• _AIM OF THE EXERCISE_: Word for word, write the lines below out again, with no pictures.

───── PROVIDED RECORDS

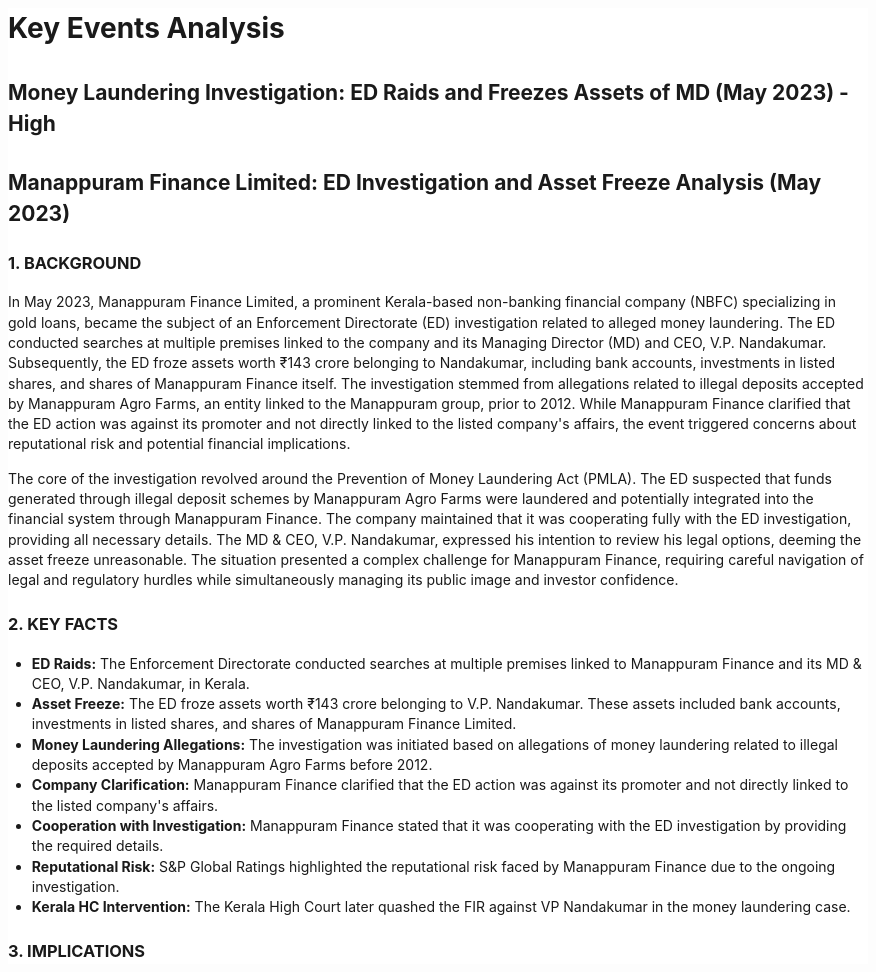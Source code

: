 
# Key Events Analysis

## Money Laundering Investigation: ED Raids and Freezes Assets of MD (May 2023) - High

## Manappuram Finance Limited: ED Investigation and Asset Freeze Analysis (May 2023)

### 1. BACKGROUND

In May 2023, Manappuram Finance Limited, a prominent Kerala-based non-banking financial company (NBFC) specializing in gold loans, became the subject of an Enforcement Directorate (ED) investigation related to alleged money laundering. The ED conducted searches at multiple premises linked to the company and its Managing Director (MD) and CEO, V.P. Nandakumar. Subsequently, the ED froze assets worth ₹143 crore belonging to Nandakumar, including bank accounts, investments in listed shares, and shares of Manappuram Finance itself. The investigation stemmed from allegations related to illegal deposits accepted by Manappuram Agro Farms, an entity linked to the Manappuram group, prior to 2012. While Manappuram Finance clarified that the ED action was against its promoter and not directly linked to the listed company's affairs, the event triggered concerns about reputational risk and potential financial implications.

The core of the investigation revolved around the Prevention of Money Laundering Act (PMLA). The ED suspected that funds generated through illegal deposit schemes by Manappuram Agro Farms were laundered and potentially integrated into the financial system through Manappuram Finance. The company maintained that it was cooperating fully with the ED investigation, providing all necessary details. The MD & CEO, V.P. Nandakumar, expressed his intention to review his legal options, deeming the asset freeze unreasonable. The situation presented a complex challenge for Manappuram Finance, requiring careful navigation of legal and regulatory hurdles while simultaneously managing its public image and investor confidence.

### 2. KEY FACTS

*   **ED Raids:** The Enforcement Directorate conducted searches at multiple premises linked to Manappuram Finance and its MD & CEO, V.P. Nandakumar, in Kerala.
*   **Asset Freeze:** The ED froze assets worth ₹143 crore belonging to V.P. Nandakumar. These assets included bank accounts, investments in listed shares, and shares of Manappuram Finance Limited.
*   **Money Laundering Allegations:** The investigation was initiated based on allegations of money laundering related to illegal deposits accepted by Manappuram Agro Farms before 2012.
*   **Company Clarification:** Manappuram Finance clarified that the ED action was against its promoter and not directly linked to the listed company's affairs.
*   **Cooperation with Investigation:** Manappuram Finance stated that it was cooperating with the ED investigation by providing the required details.
*   **Reputational Risk:** S&P Global Ratings highlighted the reputational risk faced by Manappuram Finance due to the ongoing investigation.
*   **Kerala HC Intervention:** The Kerala High Court later quashed the FIR against VP Nandakumar in the money laundering case.

### 3. IMPLICATIONS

──────────

• _COMPLETED EXERCISE_:
Source code

: 
# Key Events Analysis

## Money Laundering Investigation: ED Raids and Freezes Assets of MD (May 2023) - High

## Manappuram Finance Limited: ED Investigation and Asset Freeze Analysis (May 2023)

### 1. BACKGROUND

In May 2023, Manappuram Finance Limited, a prominent Kerala-based non-banking financial company (NBFC) specializing in gold loans, became the subject of an Enforcement Directorate (ED) investigation related to alleged money laundering. The ED conducted searches at multiple premises linked to the company and its Managing Director (MD) and CEO, V.P. Nandakumar. Subsequently, the ED froze assets worth ₹143 crore belonging to Nandakumar, including bank accounts, investments in listed shares, and shares of Manappuram Finance itself. The investigation stemmed from allegations related to illegal deposits accepted by Manappuram Agro Farms, an entity linked to the Manappuram group, prior to 2012. While Manappuram Finance clarified that the ED action was against its promoter and not directly linked to the listed company's affairs, the event triggered concerns about reputational risk and potential financial implications.

The core of the investigation revolved around the Prevention of Money Laundering Act (PMLA). The ED suspected that funds generated through illegal deposit schemes by Manappuram Agro Farms were laundered and potentially integrated into the financial system through Manappuram Finance. The company maintained that it was cooperating fully with the ED investigation, providing all necessary details. The MD & CEO, V.P. Nandakumar, expressed his intention to review his legal options, deeming the asset freeze unreasonable. The situation presented a complex challenge for Manappuram Finance, requiring careful navigation of legal and regulatory hurdles while simultaneously managing its public image and investor confidence.

### 2. KEY FACTS

*   **ED Raids:** The Enforcement Directorate conducted searches at multiple premises linked to Manappuram Finance and its MD & CEO, V.P. Nandakumar, in Kerala.
*   **Asset Freeze:** The ED froze assets worth ₹143 crore belonging to V.P. Nandakumar. These assets included bank accounts, investments in listed shares, and shares of Manappuram Finance Limited.
*   **Money Laundering Allegations:** The investigation was initiated based on allegations of money laundering related to illegal deposits accepted by Manappuram Agro Farms before 2012.
*   **Company Clarification:** Manappuram Finance clarified that the ED action was against its promoter and not directly linked to the listed company's affairs.
*   **Cooperation with Investigation:** Manappuram Finance stated that it was cooperating with the ED investigation by providing the required details.
*   **Reputational Risk:** S&P Global Ratings highlighted the reputational risk faced by Manappuram Finance due to the ongoing investigation.
*   **Kerala HC Intervention:** The Kerala High Court later quashed the FIR against VP Nandakumar in the money laundering case.

### 3. IMPLICATIONS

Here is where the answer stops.